Alt-Coin Trader

CIA vs DEA: The Story of the War on Drugs


This never-ending war has been a phony contest, an arm wrestle between two arms of the US state: the Drug Enforcement Agency (DEA) and the Central intelligence Agency (CIA). Routinely, the DEA’s attempts at prosecuting major traffickers in US courts were dismissed on national security grounds, because the traffickers were CIA assets. As CIA director George Bush explained in 1976, these cover-ups were legal under a 1954 agreement between the CIA and the Justice Department, which gave the CIA the right to block prosecutions and to keep its crimes secret in the name of national security. The “de-facto” immunity from prosecution enabled CIA assets to brazenly deal drugs, knowing they were ‘protected’.
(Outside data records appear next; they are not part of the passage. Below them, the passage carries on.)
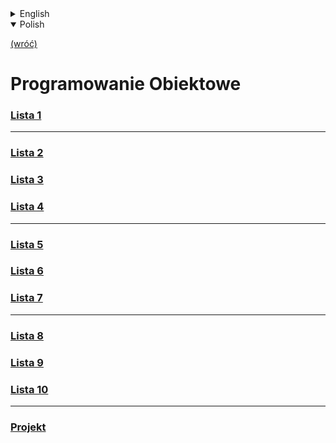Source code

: <details>
    <summary>English</summary>

[(back)](../)
# Object Oriented Programming
### [List 1](./Lista%201/)
___
### [List 2](./Lista%202/)
### [List 3](./Lista%203/)
### [List 4](./Lista%204/)
___
### [List 5](./Lista%205/)
### [List 6](./Lista%206/)
### [List 7](./Lista%207/)
___
### [List 8](./Lista%208/)
### [List 9](./Lista%209/)
### [List 10](./Lista%2010/)
___
### [Project](./Projekt/)

</details>

<details open>
    <summary>Polish</summary>

[(wróć)](../)
# **P**rogramowanie **O**biektowe
### [Lista 1](./Lista%201/)
___
### [Lista 2](./Lista%202/)
### [Lista 3](./Lista%203/)
### [Lista 4](./Lista%204/)
___
### [Lista 5](./Lista%205/)
### [Lista 6](./Lista%206/)
### [Lista 7](./Lista%207/)
___
### [Lista 8](./Lista%208/)
### [Lista 9](./Lista%209/)
### [Lista 10](./Lista%2010/)
___
### [Projekt](./Projekt/)

</details>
In the process of penetrating the world drug trade, US narcotic agents invariably stumbled upon the CIA’s involvement in drug-trafficking. One of the reasons the Federal Bureau of Narcotics was abolished in the 1960s was that its case-making agents uncovered these political and espionage intrigues. In the 1970s the DEA and the CIA warred over the role of South Vietnamese government officials in the heroin trade and DEA agents were taught the rules of “plausible deniability” to insulate US involvement. During the 1980s the DEA’s priority was protecting the Reagan’s administration’s illegal drug operations in Central America and Central Asia. The DEA was suborned and became an adjunct of the CIA in American foreign policy, politely staying away from CIA sponsored war zones in Central Asia and Central America, operating the War on Drugs along ideological lines.